Activity: The answer must be a single number: how many lines below contain "Core".
--
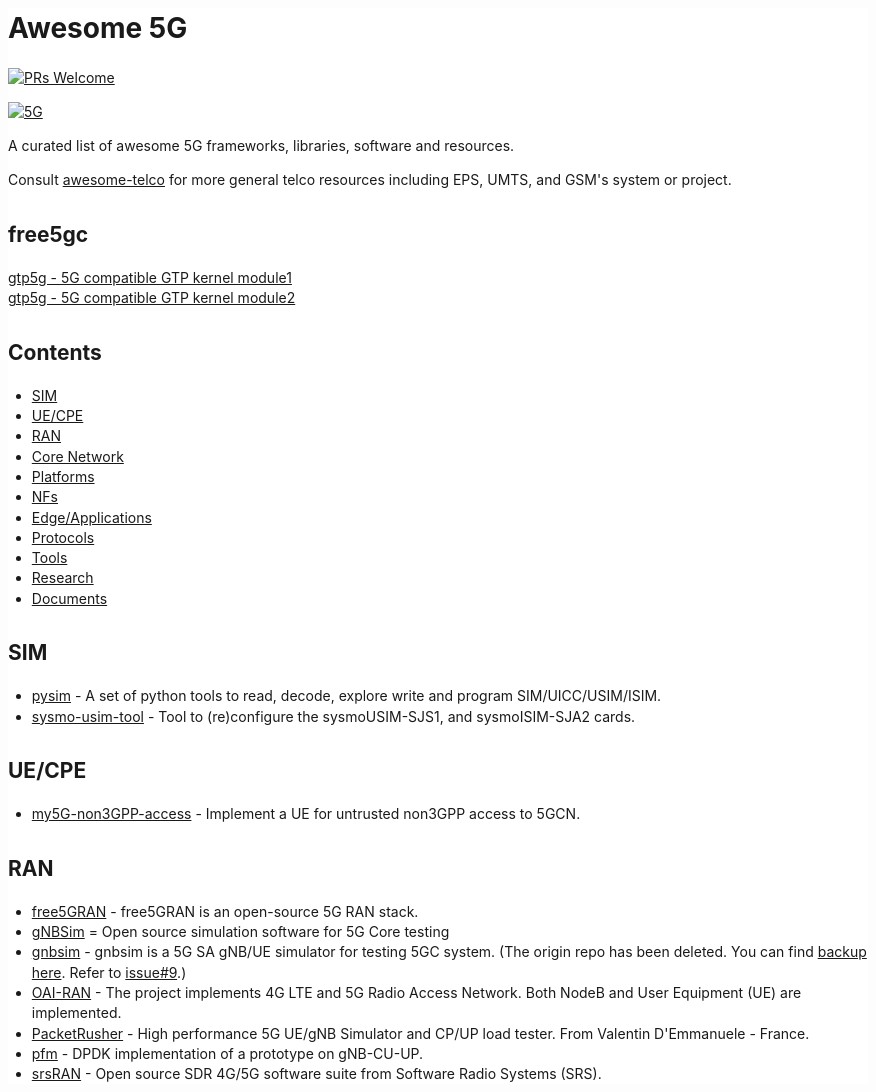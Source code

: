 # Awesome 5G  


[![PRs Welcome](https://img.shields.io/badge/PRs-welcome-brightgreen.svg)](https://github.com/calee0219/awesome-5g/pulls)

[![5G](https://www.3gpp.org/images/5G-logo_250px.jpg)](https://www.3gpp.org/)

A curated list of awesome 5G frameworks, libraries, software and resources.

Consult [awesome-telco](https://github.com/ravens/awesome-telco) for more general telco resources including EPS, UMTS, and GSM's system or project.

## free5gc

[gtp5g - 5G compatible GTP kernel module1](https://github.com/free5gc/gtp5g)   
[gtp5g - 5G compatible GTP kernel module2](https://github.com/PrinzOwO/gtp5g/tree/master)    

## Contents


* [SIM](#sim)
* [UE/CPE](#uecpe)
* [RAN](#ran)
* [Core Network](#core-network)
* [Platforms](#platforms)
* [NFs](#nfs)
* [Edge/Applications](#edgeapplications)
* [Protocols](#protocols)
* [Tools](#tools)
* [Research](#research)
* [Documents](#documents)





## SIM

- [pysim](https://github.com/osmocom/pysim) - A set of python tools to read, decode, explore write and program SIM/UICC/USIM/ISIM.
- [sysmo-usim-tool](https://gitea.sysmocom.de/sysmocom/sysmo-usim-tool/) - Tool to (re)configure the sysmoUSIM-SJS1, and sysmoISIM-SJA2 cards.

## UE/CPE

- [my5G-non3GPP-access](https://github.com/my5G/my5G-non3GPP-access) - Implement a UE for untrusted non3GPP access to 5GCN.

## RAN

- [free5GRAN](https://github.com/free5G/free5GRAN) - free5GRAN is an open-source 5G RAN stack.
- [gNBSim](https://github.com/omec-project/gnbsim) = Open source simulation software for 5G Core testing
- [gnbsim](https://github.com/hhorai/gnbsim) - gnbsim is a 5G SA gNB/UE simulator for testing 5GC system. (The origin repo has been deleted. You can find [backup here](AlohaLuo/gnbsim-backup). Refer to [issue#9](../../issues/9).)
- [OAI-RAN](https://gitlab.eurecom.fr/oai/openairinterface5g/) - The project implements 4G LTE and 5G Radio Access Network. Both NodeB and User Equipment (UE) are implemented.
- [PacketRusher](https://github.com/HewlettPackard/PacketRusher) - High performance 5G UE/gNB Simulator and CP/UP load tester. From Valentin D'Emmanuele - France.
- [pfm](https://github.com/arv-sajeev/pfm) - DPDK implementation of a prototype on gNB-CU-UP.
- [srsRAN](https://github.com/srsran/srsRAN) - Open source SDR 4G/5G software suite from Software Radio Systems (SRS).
--
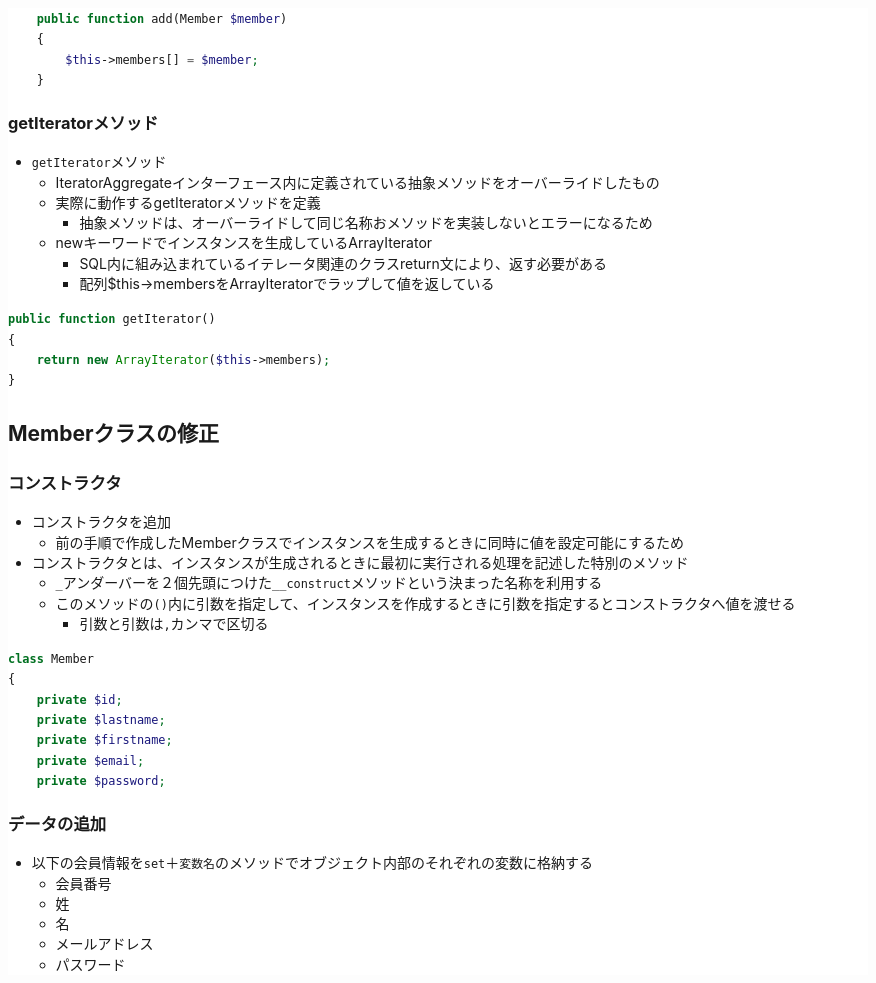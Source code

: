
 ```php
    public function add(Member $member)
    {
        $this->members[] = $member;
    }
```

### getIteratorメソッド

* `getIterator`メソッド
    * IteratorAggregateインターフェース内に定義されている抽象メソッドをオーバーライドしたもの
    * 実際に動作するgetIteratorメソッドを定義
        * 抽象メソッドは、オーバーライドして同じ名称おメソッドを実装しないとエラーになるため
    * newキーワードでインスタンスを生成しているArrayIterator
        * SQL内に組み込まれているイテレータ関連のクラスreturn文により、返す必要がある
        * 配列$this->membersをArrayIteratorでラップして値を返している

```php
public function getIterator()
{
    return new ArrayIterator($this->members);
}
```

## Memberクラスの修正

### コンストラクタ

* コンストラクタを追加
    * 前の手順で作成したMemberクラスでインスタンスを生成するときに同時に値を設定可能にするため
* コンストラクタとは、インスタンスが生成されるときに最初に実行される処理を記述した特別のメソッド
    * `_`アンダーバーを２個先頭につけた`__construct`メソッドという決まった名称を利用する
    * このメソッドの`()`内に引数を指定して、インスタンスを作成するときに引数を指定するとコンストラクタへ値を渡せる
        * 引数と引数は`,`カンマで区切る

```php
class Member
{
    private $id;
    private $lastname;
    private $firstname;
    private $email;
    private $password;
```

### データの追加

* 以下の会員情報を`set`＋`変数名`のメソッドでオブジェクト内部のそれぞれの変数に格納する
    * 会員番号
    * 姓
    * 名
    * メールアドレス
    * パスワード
--
Written solution: 2